Saved entries
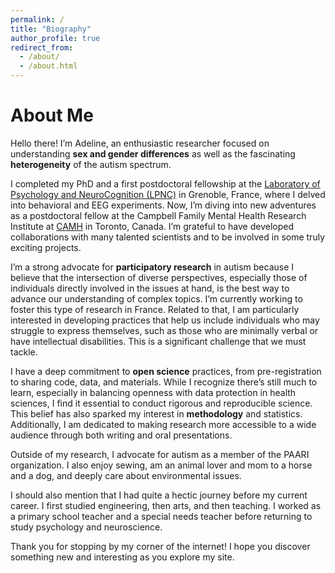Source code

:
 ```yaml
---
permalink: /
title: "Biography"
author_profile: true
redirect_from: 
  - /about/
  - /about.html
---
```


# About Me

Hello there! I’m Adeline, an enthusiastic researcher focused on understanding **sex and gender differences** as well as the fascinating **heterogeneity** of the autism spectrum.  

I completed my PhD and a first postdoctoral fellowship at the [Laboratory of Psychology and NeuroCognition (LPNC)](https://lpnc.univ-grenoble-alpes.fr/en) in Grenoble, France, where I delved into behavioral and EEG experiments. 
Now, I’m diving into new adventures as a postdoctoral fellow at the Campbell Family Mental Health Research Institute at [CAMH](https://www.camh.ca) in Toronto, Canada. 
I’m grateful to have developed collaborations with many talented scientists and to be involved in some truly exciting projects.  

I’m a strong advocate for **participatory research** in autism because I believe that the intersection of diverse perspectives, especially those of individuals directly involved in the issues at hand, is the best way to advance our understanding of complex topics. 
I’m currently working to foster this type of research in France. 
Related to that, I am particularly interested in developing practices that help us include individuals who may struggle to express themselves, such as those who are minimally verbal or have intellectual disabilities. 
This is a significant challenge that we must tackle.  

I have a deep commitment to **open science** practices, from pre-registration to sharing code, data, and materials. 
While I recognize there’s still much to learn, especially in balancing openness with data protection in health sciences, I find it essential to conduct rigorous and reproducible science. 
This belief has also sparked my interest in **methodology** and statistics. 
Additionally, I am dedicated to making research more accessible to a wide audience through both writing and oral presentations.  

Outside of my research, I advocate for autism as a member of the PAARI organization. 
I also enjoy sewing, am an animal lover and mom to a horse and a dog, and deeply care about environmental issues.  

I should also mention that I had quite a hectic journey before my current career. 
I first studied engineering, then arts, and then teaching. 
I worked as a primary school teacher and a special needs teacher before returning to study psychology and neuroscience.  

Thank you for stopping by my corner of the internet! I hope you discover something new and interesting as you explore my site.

» **WHAT THE EXERCISE ASKS**
Looking at the entries above, work out how many lines contain the word "also", then reply with only that figure.

» **TASK RESPONSE**
3